Autoencoders in SAS Viya

June 09, 2020

One of the critical steps when doing data preparation for modeling is feature extraction. Feature extraction allows to get informative data as an input to Machine Learning models. Dimensionality reduction techniques are used in feature extraction as a mean to compress the information and extract less, but more meaningful features for the models.

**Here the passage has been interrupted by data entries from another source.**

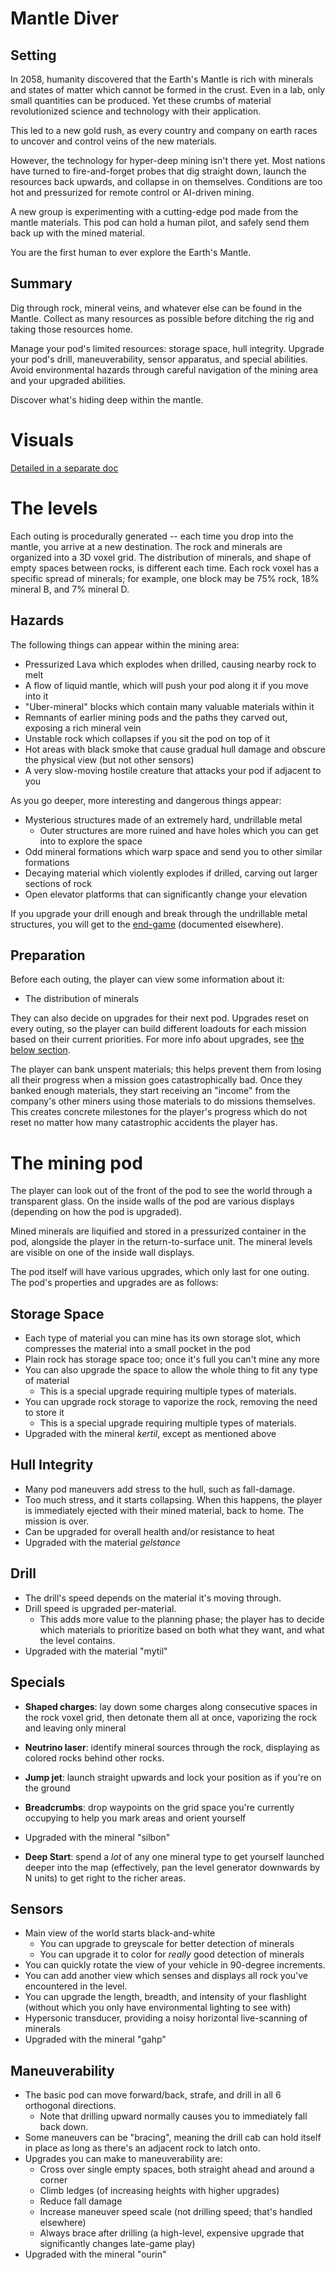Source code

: # Mantle Diver

## Setting

In 2058, humanity discovered that the Earth's Mantle is rich with minerals and states of matter which cannot be formed in the crust. Even in a lab, only small quantities can be produced. Yet these crumbs of material revolutionized science and technology with their application.

This led to a new gold rush, as every country and company on earth races to uncover and control veins of the new materials.

However, the technology for hyper-deep mining isn't there yet. Most nations have turned to fire-and-forget probes that dig straight down, launch the resources back upwards, and collapse in on themselves. Conditions are too hot and pressurized for remote control or AI-driven mining.

A new group is experimenting with a cutting-edge pod made from the mantle materials. This pod can hold a human pilot, and safely send them back up with the mined material.

You are the first human to ever explore the Earth's Mantle.


## Summary

Dig through rock, mineral veins, and whatever else can be found in the Mantle. Collect as many resources as possible before ditching the rig and taking those resources home.

Manage your pod's limited resources: storage space, hull integrity. Upgrade your pod's drill, maneuverability, sensor apparatus, and special abilities. Avoid environmental hazards through careful navigation of the mining area and your upgraded abilities.

Discover what's hiding deep within the mantle.

# Visuals

[Detailed in a separate doc](visuals.md)

# The levels

Each outing is procedurally generated -- each time you drop into the mantle, you arrive at a new destination.
The rock and minerals are organized into a 3D voxel grid.
The distribution of minerals, and shape of empty spaces between rocks, is different each time.
Each rock voxel has a specific spread of minerals;
    for example, one block may be 75% rock, 18% mineral B, and 7% mineral D.

## Hazards

The following things can appear within the mining area:

* Pressurized Lava which explodes when drilled, causing nearby rock to melt
* A flow of liquid mantle, which will push your pod along it if you move into it
* "Uber-mineral" blocks which contain many valuable materials within it
* Remnants of earlier mining pods and the paths they carved out, exposing a rich mineral vein
* Unstable rock which collapses if you sit the pod on top of it
* Hot areas with black smoke that cause gradual hull damage and obscure the physical view (but not other sensors)
* A very slow-moving hostile creature that attacks your pod if adjacent to you

As you go deeper, more interesting and dangerous things appear:

* Mysterious structures made of an extremely hard, undrillable metal
  * Outer structures are more ruined and have holes which you can get into to explore the space
* Odd mineral formations which warp space and send you to other similar formations
* Decaying material which violently explodes if drilled, carving out larger sections of rock
* Open elevator platforms that can significantly change your elevation

If you upgrade your drill enough and break through the undrillable metal structures,
    you will get to the [end-game](end-game.md) (documented elsewhere).

## Preparation

Before each outing, the player can view some information about it:

* The distribution of minerals

They can also decide on upgrades for their next pod.
Upgrades reset on every outing, so the player can build different loadouts for each mission based on their current priorities.
For more info about upgrades, see [the below section](#the-mining-pod).

The player can bank unspent materials;
    this helps prevent them from losing all their progress when a mission goes catastrophically bad.
Once they banked enough materials, they start receiving an "income"
    from the company's other miners using those materials to do missions themselves.
This creates concrete milestones for the player's progress which do not reset
    no matter how many catastrophic accidents the player has.

# The mining pod

The player can look out of the front of the pod to see the world through a transparent glass.
On the inside walls of the pod are various displays (depending on how the pod is upgraded).

Mined minerals are liquified and stored in a pressurized container in the pod, alongside the player in the return-to-surface unit.
The mineral levels are visible on one of the inside wall displays.

The pod itself will have various upgrades, which only last for one outing.
The pod's properties and upgrades are as follows:

## Storage Space

* Each type of material you can mine has its own storage slot, which compresses the material into a small pocket in the pod
* Plain rock has storage space too; once it's full you can't mine any more
* You can also upgrade the space to allow the whole thing to fit any type of material
  * This is a special upgrade requiring multiple types of materials.
* You can upgrade rock storage to vaporize the rock, removing the need to store it
  * This is a special upgrade requiring multiple types of materials.
* Upgraded with the mineral *kertil*, except as mentioned above

## Hull Integrity

* Many pod maneuvers add stress to the hull, such as fall-damage.
* Too much stress, and it starts collapsing. When this happens, the player is immediately ejected with their mined material, back to home. The mission is over.
* Can be upgraded for overall health and/or resistance to heat
* Upgraded with the material *gelstance*

## Drill

* The drill's speed depends on the material it's moving through.
* Drill speed is upgraded per-material.
  * This adds more value to the planning phase; the player has to decide which materials to prioritize based on both what they want, and what the level contains.
* Upgraded with the material "mytil"

## Specials

* **Shaped charges**: lay down some charges along consecutive spaces in the rock voxel grid, then detonate them all at once, vaporizing the rock and leaving only mineral
* **Neutrino laser**: identify mineral sources through the rock, displaying as colored rocks behind other rocks.
* **Jump jet**: launch straight upwards and lock your position as if you're on the ground
* **Breadcrumbs**: drop waypoints on the grid space you're currently occupying to help you mark areas and orient yourself
* Upgraded with the mineral "silbon"

* **Deep Start**: spend a *lot* of any one mineral type to get yourself launched deeper into the map (effectively, pan the level generator downwards by N units) to get right to the richer areas.

## Sensors

* Main view of the world starts black-and-white
  * You can upgrade to greyscale for better detection of minerals
  * You can upgrade it to color for *really* good detection of minerals
* You can quickly rotate the view of your vehicle in 90-degree increments.
* You can add another view which senses and displays all rock you've encountered in the level.
* You can upgrade the length, breadth, and intensity of your flashlight (without which you only have environmental lighting to see with)
* Hypersonic transducer, providing a noisy horizontal live-scanning of minerals
* Upgraded with the mineral "gahp"

## Maneuverability

* The basic pod can move forward/back, strafe, and drill in all 6 orthogonal directions.
  * Note that drilling upward normally causes you to immediately fall back down.
* Some maneuvers can be "bracing", meaning the drill cab can hold itself in place as long as there's an adjacent rock to latch onto.
* Upgrades you can make to maneuverability are:
  * Cross over single empty spaces, both straight ahead and around a corner
  * Climb ledges (of increasing heights with higher upgrades)
  * Reduce fall damage
  * Increase maneuver speed scale (not drilling speed; that's handled elsewhere)
  * Always brace after drilling (a high-level, expensive upgrade that significantly changes late-game play)
* Upgraded with the mineral "ourin"
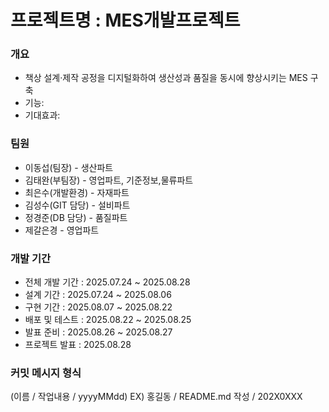 # 프로젝트명 : MES개발프로젝트
### 개요
- 책상 설계·제작 공정을 디지털화하여 생산성과 품질을 동시에 향상시키는 MES 구축
- 기능:
- 기대효과:


### 팀원
- 이동섭(팀장) - 생산파트
- 김태완(부팀장) - 영업파트, 기준정보,물류파트
- 최은수(개발환경) -  자재파트
- 김성수(GIT 담당) - 설비파트 
- 정경준(DB 담당) - 품질파트 
- 제갈은경 - 영업파트
### 개발 기간
- 전체 개발 기간 : 2025.07.24 ~ 2025.08.28
- 설계 기간 : 2025.07.24 ~ 2025.08.06
- 구현 기간 : 2025.08.07 ~ 2025.08.22
- 배포 및 테스트 : 2025.08.22 ~ 2025.08.25
- 발표 준비 : 2025.08.26 ~ 2025.08.27
- 프로젝트 발표 : 2025.08.28
### 커밋 메시지 형식
(이름 / 작업내용 / yyyyMMdd)
EX) 홍길동 / README.md 작성 / 202X0XXX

These are some of the main methods in the toolset of Data Scientists:

  • Principal Component Analysis (PCA)
  • Singular Value Decomposition (SVD)
  • Autoencoder

We will focus here on Autoencoder. These steps were performed on SAS Viya 3.5

Autoencoder

Autoencoder is an unsupervised learning technique from Neural Networks. When designing the neural network, we force the network to go through a compressed representation of the input (encoder). This representation is then used to reconstruct the input (decoder). By doing so we train the neural network to learn a reduced representation of the data that minimizes the noise.

Autoencoder
Autoencoder

There are several methods to use Autoencoder in SAS Viya, we will look into two of them:

  1. through the graphical interface
  2. by code, using CAS actions and the Python API

Model Studio

The first method allows to leverage the power of Autoencoders without writing a single line of code. By using the visual interface users can use Preprocessing nodes to access this feature.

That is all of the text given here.